**Task directions**
I need only the number of lines in this data that contain the string "header".

**Material for this task**
* * * * * * * * *
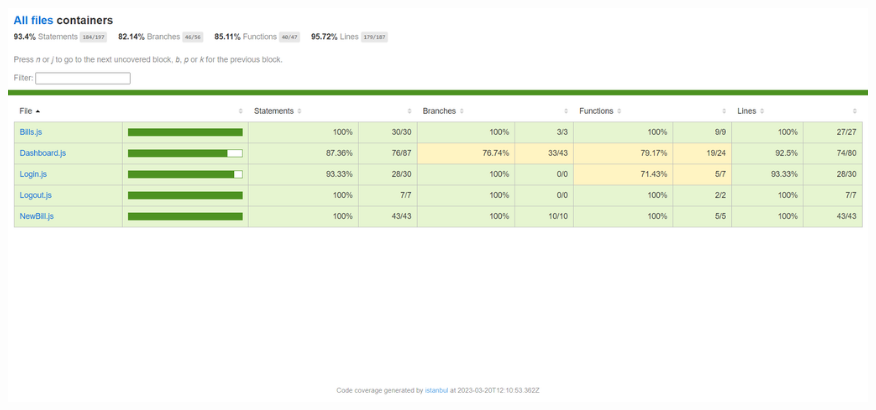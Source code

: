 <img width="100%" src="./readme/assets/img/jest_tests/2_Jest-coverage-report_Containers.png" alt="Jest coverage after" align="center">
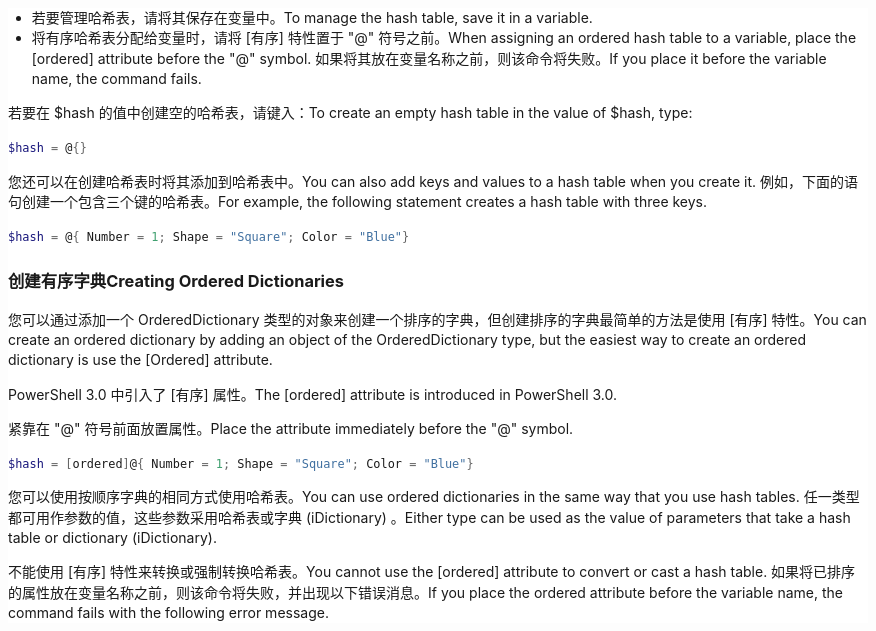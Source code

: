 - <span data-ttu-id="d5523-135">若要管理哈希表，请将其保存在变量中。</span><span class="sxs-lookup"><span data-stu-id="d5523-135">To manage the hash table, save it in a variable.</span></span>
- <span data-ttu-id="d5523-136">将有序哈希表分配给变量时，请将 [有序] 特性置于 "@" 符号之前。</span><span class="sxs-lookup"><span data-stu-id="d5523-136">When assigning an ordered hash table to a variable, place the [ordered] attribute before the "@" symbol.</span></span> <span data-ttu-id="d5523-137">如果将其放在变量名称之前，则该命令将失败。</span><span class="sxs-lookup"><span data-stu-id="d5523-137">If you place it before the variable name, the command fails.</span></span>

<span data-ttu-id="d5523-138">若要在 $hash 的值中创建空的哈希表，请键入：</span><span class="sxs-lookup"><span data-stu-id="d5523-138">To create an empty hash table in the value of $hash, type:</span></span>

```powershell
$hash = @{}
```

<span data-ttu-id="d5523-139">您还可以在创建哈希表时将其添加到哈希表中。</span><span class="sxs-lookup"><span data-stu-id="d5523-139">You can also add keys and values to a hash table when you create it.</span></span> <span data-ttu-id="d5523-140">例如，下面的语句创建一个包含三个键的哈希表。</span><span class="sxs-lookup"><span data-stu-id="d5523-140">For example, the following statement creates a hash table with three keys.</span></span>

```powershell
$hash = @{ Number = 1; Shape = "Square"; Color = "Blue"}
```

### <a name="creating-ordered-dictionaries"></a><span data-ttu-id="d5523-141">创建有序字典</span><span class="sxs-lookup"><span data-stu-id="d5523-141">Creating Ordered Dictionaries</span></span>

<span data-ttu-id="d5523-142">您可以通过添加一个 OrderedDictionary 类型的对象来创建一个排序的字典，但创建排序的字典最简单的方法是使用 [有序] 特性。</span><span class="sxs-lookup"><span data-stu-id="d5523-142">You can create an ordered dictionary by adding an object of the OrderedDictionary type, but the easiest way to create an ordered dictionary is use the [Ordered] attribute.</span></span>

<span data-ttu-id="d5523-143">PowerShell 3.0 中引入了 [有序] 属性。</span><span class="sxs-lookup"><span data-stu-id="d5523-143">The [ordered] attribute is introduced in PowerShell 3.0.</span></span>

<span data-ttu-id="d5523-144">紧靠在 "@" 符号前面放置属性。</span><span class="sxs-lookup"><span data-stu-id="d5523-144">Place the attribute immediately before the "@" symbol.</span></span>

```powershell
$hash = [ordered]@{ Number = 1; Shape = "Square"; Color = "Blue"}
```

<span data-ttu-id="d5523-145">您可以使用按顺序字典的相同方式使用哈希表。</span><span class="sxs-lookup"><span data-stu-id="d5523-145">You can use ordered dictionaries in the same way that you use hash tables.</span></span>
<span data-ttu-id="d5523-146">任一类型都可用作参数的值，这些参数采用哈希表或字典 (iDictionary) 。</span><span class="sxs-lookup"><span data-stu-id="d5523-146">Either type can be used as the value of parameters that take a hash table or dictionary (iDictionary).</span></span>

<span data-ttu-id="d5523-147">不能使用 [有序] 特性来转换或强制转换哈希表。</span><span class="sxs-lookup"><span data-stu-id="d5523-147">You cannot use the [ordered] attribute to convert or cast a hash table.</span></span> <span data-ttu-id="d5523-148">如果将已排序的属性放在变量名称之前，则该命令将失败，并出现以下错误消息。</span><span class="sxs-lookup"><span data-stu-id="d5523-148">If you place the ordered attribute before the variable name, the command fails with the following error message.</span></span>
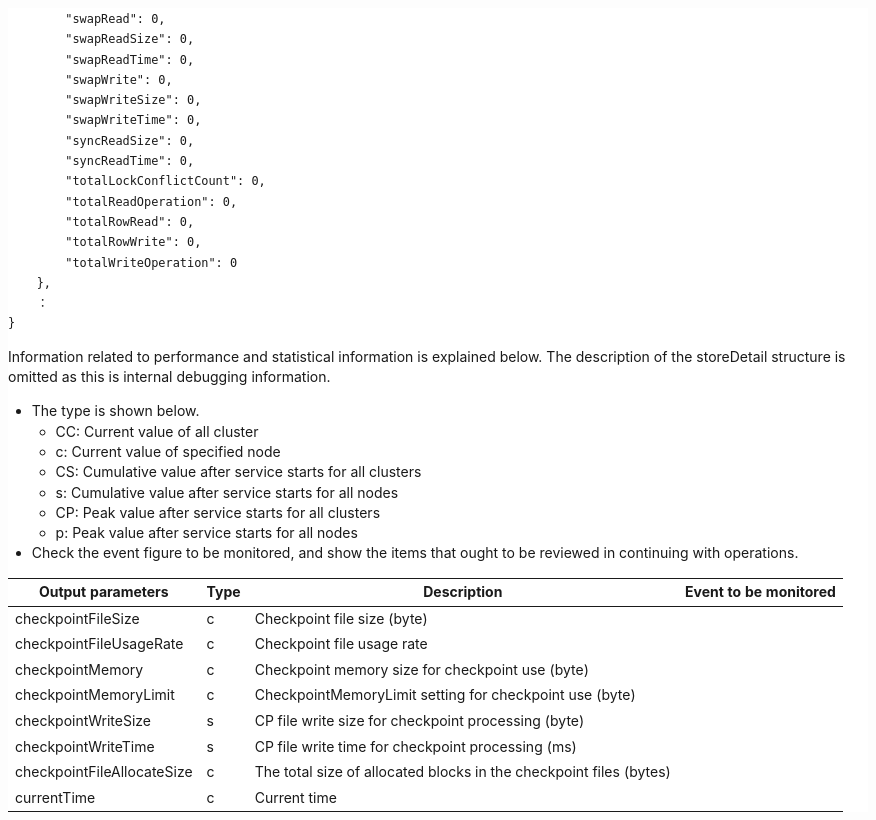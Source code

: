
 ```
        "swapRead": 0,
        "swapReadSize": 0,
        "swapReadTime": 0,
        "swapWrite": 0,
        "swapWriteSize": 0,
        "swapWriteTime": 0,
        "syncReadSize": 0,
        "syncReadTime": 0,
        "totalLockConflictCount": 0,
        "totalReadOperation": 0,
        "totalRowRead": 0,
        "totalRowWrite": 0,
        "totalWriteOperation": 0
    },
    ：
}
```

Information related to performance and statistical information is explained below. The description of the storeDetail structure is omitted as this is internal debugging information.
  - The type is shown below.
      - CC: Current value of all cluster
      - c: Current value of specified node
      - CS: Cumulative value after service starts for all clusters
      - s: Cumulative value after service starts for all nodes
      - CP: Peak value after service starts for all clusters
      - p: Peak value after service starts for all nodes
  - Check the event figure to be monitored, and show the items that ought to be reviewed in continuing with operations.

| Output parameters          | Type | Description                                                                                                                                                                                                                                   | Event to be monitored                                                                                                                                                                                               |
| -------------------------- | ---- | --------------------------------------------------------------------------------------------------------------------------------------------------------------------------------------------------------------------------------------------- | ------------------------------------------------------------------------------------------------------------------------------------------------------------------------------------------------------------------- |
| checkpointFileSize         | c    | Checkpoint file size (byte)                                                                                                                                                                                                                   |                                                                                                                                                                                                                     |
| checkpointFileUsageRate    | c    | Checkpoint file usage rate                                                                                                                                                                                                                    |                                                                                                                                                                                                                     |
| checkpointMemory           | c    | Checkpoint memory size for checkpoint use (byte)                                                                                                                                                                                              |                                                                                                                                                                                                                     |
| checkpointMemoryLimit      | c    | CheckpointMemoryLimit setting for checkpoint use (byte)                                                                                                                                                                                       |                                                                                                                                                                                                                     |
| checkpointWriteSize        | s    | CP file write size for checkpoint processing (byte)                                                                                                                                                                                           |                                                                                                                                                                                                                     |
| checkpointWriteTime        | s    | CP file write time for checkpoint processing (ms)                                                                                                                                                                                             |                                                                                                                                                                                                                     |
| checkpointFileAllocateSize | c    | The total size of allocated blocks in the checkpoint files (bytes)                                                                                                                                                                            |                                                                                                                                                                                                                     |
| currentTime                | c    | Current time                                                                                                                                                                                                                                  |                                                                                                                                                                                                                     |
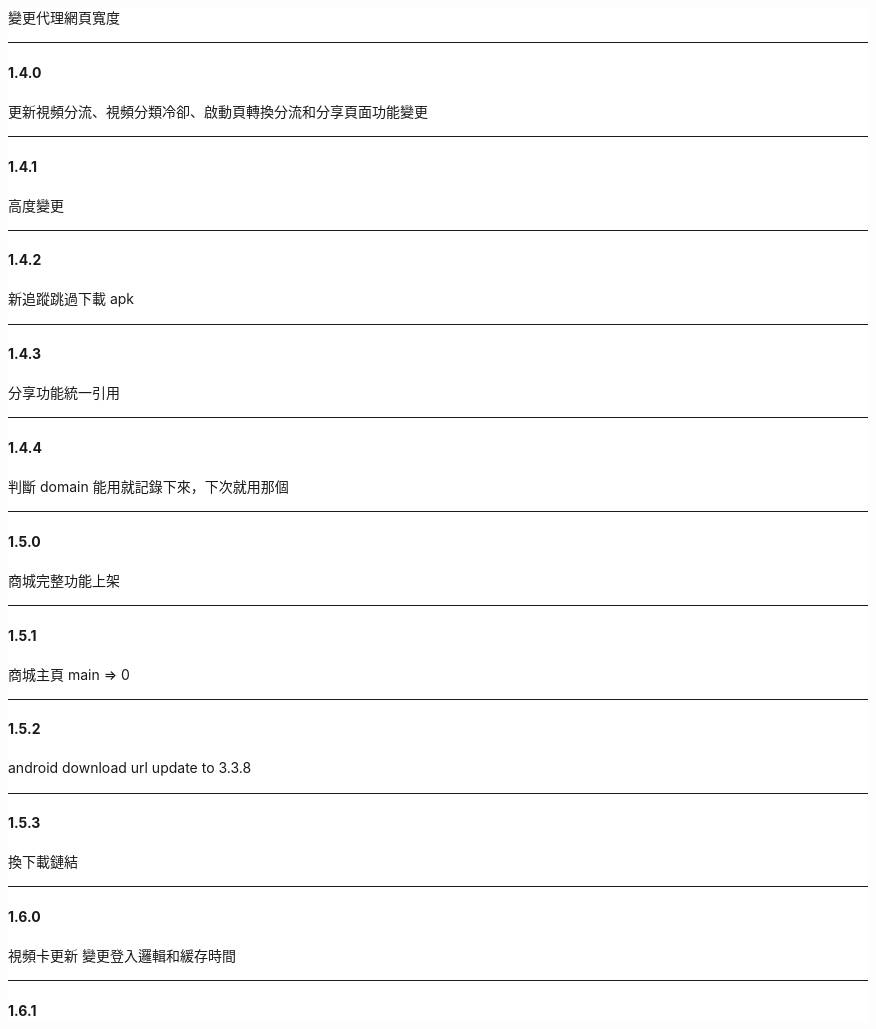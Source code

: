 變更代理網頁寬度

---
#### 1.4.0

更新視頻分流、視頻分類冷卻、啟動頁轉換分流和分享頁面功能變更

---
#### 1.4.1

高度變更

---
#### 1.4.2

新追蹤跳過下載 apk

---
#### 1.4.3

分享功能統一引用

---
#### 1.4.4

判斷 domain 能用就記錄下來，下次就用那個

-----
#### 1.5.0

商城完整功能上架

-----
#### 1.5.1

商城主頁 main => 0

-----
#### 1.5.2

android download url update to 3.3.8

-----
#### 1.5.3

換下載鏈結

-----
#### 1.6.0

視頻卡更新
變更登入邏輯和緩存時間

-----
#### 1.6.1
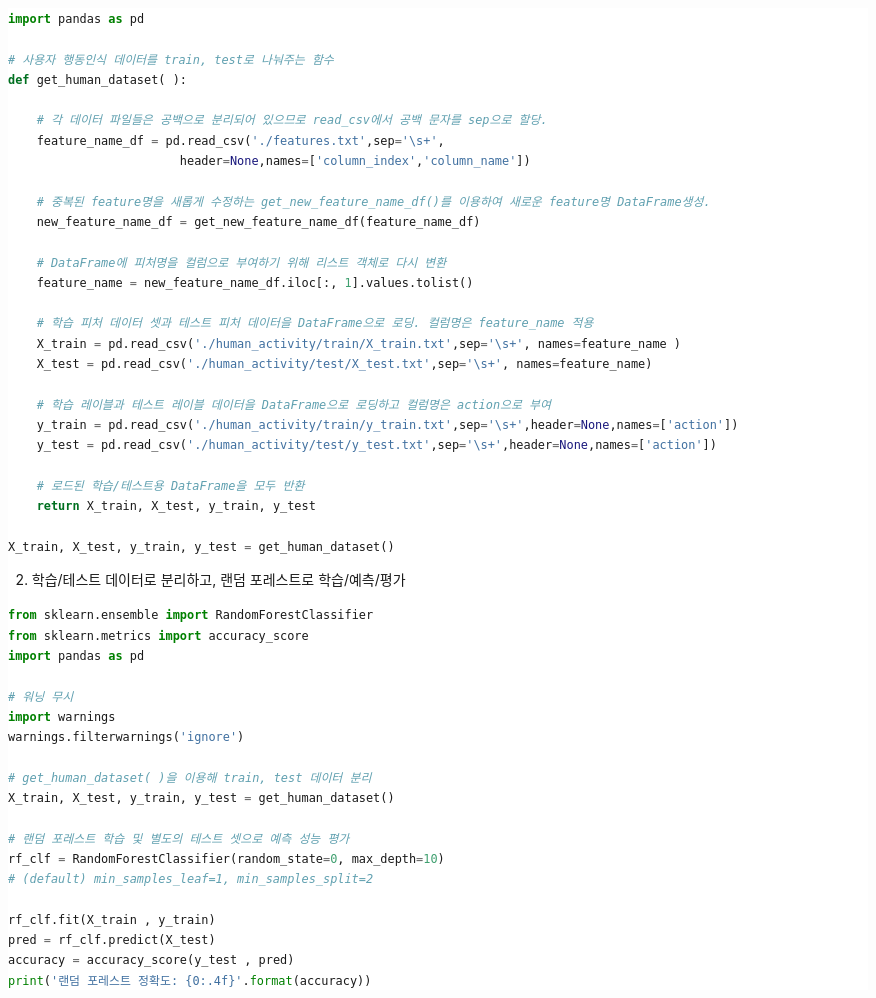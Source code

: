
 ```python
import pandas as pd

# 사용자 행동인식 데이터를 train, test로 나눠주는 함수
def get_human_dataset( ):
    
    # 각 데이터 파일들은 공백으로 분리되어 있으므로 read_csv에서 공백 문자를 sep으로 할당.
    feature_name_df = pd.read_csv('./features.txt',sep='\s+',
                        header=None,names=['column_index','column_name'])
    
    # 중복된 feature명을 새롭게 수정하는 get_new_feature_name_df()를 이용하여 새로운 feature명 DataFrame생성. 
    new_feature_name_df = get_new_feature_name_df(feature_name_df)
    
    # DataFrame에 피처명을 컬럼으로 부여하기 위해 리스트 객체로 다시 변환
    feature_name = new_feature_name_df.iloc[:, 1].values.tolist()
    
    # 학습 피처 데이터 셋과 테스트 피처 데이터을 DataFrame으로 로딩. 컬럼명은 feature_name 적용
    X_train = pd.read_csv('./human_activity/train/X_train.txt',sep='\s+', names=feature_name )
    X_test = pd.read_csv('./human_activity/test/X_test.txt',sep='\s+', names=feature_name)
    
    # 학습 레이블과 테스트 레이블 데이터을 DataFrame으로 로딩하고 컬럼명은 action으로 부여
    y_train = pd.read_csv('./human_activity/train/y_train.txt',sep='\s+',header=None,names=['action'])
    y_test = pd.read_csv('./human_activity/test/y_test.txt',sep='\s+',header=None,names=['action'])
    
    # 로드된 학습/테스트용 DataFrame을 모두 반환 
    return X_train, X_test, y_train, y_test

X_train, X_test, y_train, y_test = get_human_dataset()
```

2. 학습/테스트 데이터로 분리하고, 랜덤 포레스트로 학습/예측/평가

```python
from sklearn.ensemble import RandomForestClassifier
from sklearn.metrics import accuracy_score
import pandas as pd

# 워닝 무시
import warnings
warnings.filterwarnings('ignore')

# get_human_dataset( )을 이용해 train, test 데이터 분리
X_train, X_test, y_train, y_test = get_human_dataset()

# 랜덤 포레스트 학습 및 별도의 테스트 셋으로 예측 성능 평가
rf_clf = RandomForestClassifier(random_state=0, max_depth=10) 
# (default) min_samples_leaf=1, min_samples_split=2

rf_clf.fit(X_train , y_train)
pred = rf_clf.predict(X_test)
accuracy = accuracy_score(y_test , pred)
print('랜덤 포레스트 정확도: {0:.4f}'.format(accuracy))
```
* * * * * * * * *
**Result of this task**
3